Testing Dalton’s Atomic Theory

In the following drawing, the green spheres represent atoms of a certain element. The blue spheres represent atoms of another element. If the spheres touch, they are part of a single unit of a compound. Does the following chemical change represented by these symbols violate any of the ideas of Dalton’s atomic theory? If so, which one?

Dalton’s Atomic Theory Continued

Image credit: OpenStax, Chemistry


The starting materials consist of two green spheres and two blue spheres. The products consist of only one green sphere and one blue sphere. This violates Dalton’s postulate that atoms are neither created nor destroyed during a chemical change, but are merely redistributed. (In this case, atoms appear to have been destroyed.)

Law of Definite Proportions

Dalton knew of the experiments of French chemist Joseph Proust, who demonstrated that all samples of a pure compound contain the same elements in the same proportion by mass. This statement is known as the law of definite proportions or the law of constant composition.
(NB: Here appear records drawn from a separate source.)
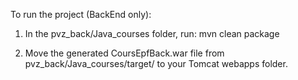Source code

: To run the project (BackEnd only):

  1) In the pvz_back/Java_courses folder, run:
  mvn clean package

2) Move the generated CoursEpfBack.war file from pvz_back/Java_courses/target/ to your Tomcat webapps folder.

 
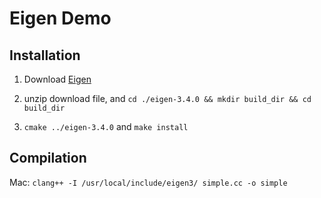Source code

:# Eigen Demo

## Installation

1. Download [Eigen](https://eigen.tuxfamily.org/index.php?title=Main_Page#Download)

1. unzip download file, and `cd ./eigen-3.4.0 && mkdir build_dir && cd build_dir`

1. `cmake ../eigen-3.4.0` and `make install`

## Compilation

Mac: `clang++ -I /usr/local/include/eigen3/ simple.cc -o simple`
The suggestion that the numbers of atoms of the elements in a given compound always exist in the same ratio is consistent with these observations. For example, when different samples of isooctane (a component of gasoline and one of the standards used in the octane rating system) are analyzed, they are found to have a carbon-to-hydrogen mass ratio of 5.33 : 1, as shown in the table below.

Constant Composition of Isooctane

SampleCarbonHydrogenMass Ratio
A14.82 g2.78 g\(\frac{14.82\text{ g carbon}}{2.78\text{ g hydrogen}} = \frac{5.33\text{ g carbon}}{1.00\text{ g hydrogen}}\)
B22.33 g4.19 g\(\frac{22.33\text{ g carbon}}{4.19\text{ g hydrogen}} = \frac{5.33\text{ g carbon}}{1.00\text{ g hydrogen}}\)
C19.40 g3.64 g\(\frac{19.40\text{ g carbon}}{3.64\text{ g hydrogen}} = \frac{5.33\text{ g carbon}}{1.00\text{ g hydrogen}}\)
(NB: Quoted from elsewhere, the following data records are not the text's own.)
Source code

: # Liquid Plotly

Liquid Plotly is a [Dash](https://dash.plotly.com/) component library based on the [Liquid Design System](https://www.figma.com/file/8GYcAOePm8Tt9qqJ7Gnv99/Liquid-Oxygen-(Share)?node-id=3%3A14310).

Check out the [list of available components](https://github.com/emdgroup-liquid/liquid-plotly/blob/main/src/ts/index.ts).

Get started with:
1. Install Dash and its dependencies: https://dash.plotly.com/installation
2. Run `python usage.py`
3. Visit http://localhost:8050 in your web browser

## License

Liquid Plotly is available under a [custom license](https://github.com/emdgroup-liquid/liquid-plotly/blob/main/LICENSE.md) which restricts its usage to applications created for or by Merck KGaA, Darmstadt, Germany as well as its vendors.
It is worth noting that although all samples of a particular compound have the same mass ratio, the converse is not true in general. That is, samples that have the same mass ratio are not necessarily the same substance. For example, there are many compounds other than isooctane that also have a carbon-to-hydrogen mass ratio of 5.33 : 1.00.

Law of Multiple Proportions

Dalton also used data from Proust, as well as results from his own experiments, to formulate another interesting law. The law of multiple proportions states that when two elements react to form more than one compound, a fixed mass of one element will react with masses of the other element in a ratio of small, whole numbers.

For example, copper and chlorine can form a green, crystalline solid with a mass ratio of 0.558 g chlorine to 1 g copper, as well as a brown crystalline solid with a mass ratio of 1.116 g chlorine to 1 g copper. These ratios by themselves may not seem particularly interesting or informative; however, if we take a ratio of these ratios, we obtain a useful and possibly surprising result: a small, whole-number ratio.

\(\cfrac{\frac{1.116\text{ g Cl}}{1\text{ g Cu}}}{\frac{0.558\text{ g Cl}}{1\text{ g Cu}}} = \cfrac{2}{1}\)

This 2-to-1 ratio means that the brown compound has twice the amount of chlorine per amount of copper as the green compound.

This can be explained by atomic theory if the copper-to-chlorine ratio in the brown compound is 1 copper atom to 2 chlorine atoms, and the ratio in the green compound is 1 copper atom to 1 chlorine atom. The ratio of chlorine atoms (and thus the ratio of their masses) is therefore 2 to 1 (see image below).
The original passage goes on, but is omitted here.